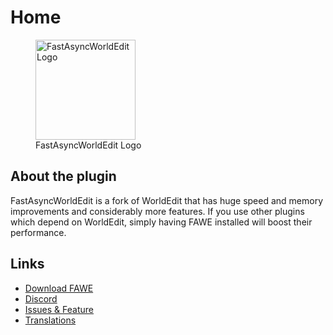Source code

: # Home

<figure><img src="https://github.com/IntellectualSites/documentation/assets/98754084/3a98df01-fa47-4373-a6ef-dcf06c3354fb" width="160px" alt="FastAsyncWorldEdit Logo" /><figcaption>FastAsyncWorldEdit Logo</figcaption></figure>

## About the plugin

FastAsyncWorldEdit is a fork of WorldEdit that has huge speed and memory improvements and considerably more features.
If you use other plugins which depend on WorldEdit, simply having FAWE installed will boost their performance.

## Links

* [Download FAWE](https://www.spigotmc.org/resources/13932/)
* [Discord](https://discord.gg/intellectualsites)
* [Issues & Feature](https://github.com/IntellectualSites/FastAsyncWorldEdit/issues)
* [Translations](https://intellectualsites.crowdin.com/fastasyncworldedit/)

Description of the task :: Where a picture appears, skip it; repeat everything else in the data exactly.

Solution to this problem ::
Source code

: # Home

<figure><img src="https://github.com/IntellectualSites/documentation/assets/98754084/3a98df01-fa47-4373-a6ef-dcf06c3354fb" width="160px" alt="FastAsyncWorldEdit Logo" /><figcaption>FastAsyncWorldEdit Logo</figcaption></figure>

## About the plugin

FastAsyncWorldEdit is a fork of WorldEdit that has huge speed and memory improvements and considerably more features.
If you use other plugins which depend on WorldEdit, simply having FAWE installed will boost their performance.

## Links

* [Download FAWE](https://www.spigotmc.org/resources/13932/)
* [Discord](https://discord.gg/intellectualsites)
* [Issues & Feature](https://github.com/IntellectualSites/FastAsyncWorldEdit/issues)
* [Translations](https://intellectualsites.crowdin.com/fastasyncworldedit/)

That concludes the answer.